[Opening Input material section]
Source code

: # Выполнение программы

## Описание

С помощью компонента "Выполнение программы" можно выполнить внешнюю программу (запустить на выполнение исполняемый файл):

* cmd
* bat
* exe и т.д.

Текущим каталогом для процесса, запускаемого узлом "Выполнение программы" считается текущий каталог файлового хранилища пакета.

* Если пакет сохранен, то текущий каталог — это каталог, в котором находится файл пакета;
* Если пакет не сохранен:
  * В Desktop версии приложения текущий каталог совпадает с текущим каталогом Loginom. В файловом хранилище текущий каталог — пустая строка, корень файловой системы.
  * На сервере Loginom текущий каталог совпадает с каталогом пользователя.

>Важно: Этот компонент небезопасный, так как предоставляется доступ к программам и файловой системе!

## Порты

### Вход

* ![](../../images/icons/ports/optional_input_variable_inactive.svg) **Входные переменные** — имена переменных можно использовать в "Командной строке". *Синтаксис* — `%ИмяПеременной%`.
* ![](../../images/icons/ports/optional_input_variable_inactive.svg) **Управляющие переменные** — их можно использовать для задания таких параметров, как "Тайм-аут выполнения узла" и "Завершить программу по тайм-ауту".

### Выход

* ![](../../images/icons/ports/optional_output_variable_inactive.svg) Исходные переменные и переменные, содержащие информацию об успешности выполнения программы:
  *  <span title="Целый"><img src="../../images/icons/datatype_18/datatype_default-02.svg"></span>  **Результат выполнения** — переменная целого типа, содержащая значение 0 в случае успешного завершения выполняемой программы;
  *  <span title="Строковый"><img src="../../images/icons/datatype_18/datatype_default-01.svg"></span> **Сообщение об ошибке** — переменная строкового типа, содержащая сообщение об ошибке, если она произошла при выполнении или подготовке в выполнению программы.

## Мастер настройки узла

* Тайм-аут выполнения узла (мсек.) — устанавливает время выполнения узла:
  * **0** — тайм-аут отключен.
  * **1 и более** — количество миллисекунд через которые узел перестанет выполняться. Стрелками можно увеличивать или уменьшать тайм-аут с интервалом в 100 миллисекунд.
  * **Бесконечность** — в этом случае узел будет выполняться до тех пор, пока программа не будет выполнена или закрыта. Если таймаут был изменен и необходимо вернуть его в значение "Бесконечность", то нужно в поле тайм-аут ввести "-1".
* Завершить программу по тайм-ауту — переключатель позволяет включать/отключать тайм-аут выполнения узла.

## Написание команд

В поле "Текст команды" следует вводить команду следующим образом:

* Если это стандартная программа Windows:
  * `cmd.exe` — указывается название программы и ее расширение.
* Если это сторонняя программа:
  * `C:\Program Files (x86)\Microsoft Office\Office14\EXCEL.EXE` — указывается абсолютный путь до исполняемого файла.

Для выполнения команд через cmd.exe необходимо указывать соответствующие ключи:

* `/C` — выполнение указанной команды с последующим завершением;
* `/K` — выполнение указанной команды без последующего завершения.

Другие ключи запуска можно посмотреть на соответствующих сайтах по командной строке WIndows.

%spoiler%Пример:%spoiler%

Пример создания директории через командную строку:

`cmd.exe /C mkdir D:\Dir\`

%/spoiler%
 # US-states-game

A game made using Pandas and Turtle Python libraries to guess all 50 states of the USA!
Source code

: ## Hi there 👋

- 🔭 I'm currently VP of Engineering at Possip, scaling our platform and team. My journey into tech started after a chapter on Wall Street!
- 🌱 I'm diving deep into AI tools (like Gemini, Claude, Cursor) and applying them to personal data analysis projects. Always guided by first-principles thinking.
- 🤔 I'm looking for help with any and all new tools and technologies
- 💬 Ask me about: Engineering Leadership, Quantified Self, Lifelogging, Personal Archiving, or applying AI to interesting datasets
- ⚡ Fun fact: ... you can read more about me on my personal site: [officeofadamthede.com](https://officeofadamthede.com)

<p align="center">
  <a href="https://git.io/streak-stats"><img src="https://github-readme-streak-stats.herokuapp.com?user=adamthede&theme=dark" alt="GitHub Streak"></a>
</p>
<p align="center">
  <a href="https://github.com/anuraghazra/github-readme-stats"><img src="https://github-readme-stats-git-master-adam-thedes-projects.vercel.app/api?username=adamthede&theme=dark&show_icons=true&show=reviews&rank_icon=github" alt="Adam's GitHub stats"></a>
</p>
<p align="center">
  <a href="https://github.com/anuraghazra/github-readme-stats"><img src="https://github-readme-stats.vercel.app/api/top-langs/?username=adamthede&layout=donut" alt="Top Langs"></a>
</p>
[Closing Input material section]
* **What is being asked**
Nothing should be dropped or changed, so repeat all of the entries exactly.

* **Reply**
Source code

: # Выполнение программы

## Описание

С помощью компонента "Выполнение программы" можно выполнить внешнюю программу (запустить на выполнение исполняемый файл):

* cmd
* bat
* exe и т.д.

Текущим каталогом для процесса, запускаемого узлом "Выполнение программы" считается текущий каталог файлового хранилища пакета.

* Если пакет сохранен, то текущий каталог — это каталог, в котором находится файл пакета;
* Если пакет не сохранен:
  * В Desktop версии приложения текущий каталог совпадает с текущим каталогом Loginom. В файловом хранилище текущий каталог — пустая строка, корень файловой системы.
  * На сервере Loginom текущий каталог совпадает с каталогом пользователя.

>Важно: Этот компонент небезопасный, так как предоставляется доступ к программам и файловой системе!

## Порты

### Вход

* ![](../../images/icons/ports/optional_input_variable_inactive.svg) **Входные переменные** — имена переменных можно использовать в "Командной строке". *Синтаксис* — `%ИмяПеременной%`.
* ![](../../images/icons/ports/optional_input_variable_inactive.svg) **Управляющие переменные** — их можно использовать для задания таких параметров, как "Тайм-аут выполнения узла" и "Завершить программу по тайм-ауту".

### Выход

* ![](../../images/icons/ports/optional_output_variable_inactive.svg) Исходные переменные и переменные, содержащие информацию об успешности выполнения программы:
  *  <span title="Целый"><img src="../../images/icons/datatype_18/datatype_default-02.svg"></span>  **Результат выполнения** — переменная целого типа, содержащая значение 0 в случае успешного завершения выполняемой программы;
  *  <span title="Строковый"><img src="../../images/icons/datatype_18/datatype_default-01.svg"></span> **Сообщение об ошибке** — переменная строкового типа, содержащая сообщение об ошибке, если она произошла при выполнении или подготовке в выполнению программы.

## Мастер настройки узла

* Тайм-аут выполнения узла (мсек.) — устанавливает время выполнения узла:
  * **0** — тайм-аут отключен.
  * **1 и более** — количество миллисекунд через которые узел перестанет выполняться. Стрелками можно увеличивать или уменьшать тайм-аут с интервалом в 100 миллисекунд.
  * **Бесконечность** — в этом случае узел будет выполняться до тех пор, пока программа не будет выполнена или закрыта. Если таймаут был изменен и необходимо вернуть его в значение "Бесконечность", то нужно в поле тайм-аут ввести "-1".
* Завершить программу по тайм-ауту — переключатель позволяет включать/отключать тайм-аут выполнения узла.

## Написание команд

В поле "Текст команды" следует вводить команду следующим образом:

* Если это стандартная программа Windows:
  * `cmd.exe` — указывается название программы и ее расширение.
* Если это сторонняя программа:
  * `C:\Program Files (x86)\Microsoft Office\Office14\EXCEL.EXE` — указывается абсолютный путь до исполняемого файла.

Для выполнения команд через cmd.exe необходимо указывать соответствующие ключи:

* `/C` — выполнение указанной команды с последующим завершением;
* `/K` — выполнение указанной команды без последующего завершения.

Другие ключи запуска можно посмотреть на соответствующих сайтах по командной строке WIndows.

%spoiler%Пример:%spoiler%

Пример создания директории через командную строку:

`cmd.exe /C mkdir D:\Dir\`

%/spoiler%
 # US-states-game

A game made using Pandas and Turtle Python libraries to guess all 50 states of the USA!
Source code

: ## Hi there 👋

- 🔭 I'm currently VP of Engineering at Possip, scaling our platform and team. My journey into tech started after a chapter on Wall Street!
- 🌱 I'm diving deep into AI tools (like Gemini, Claude, Cursor) and applying them to personal data analysis projects. Always guided by first-principles thinking.
- 🤔 I'm looking for help with any and all new tools and technologies
- 💬 Ask me about: Engineering Leadership, Quantified Self, Lifelogging, Personal Archiving, or applying AI to interesting datasets
- ⚡ Fun fact: ... you can read more about me on my personal site: [officeofadamthede.com](https://officeofadamthede.com)

<p align="center">
  <a href="https://git.io/streak-stats"><img src="https://github-readme-streak-stats.herokuapp.com?user=adamthede&theme=dark" alt="GitHub Streak"></a>
</p>
<p align="center">
  <a href="https://github.com/anuraghazra/github-readme-stats"><img src="https://github-readme-stats-git-master-adam-thedes-projects.vercel.app/api?username=adamthede&theme=dark&show_icons=true&show=reviews&rank_icon=github" alt="Adam's GitHub stats"></a>
</p>
<p align="center">
  <a href="https://github.com/anuraghazra/github-readme-stats"><img src="https://github-readme-stats.vercel.app/api/top-langs/?username=adamthede&layout=donut" alt="Top Langs"></a>
</p>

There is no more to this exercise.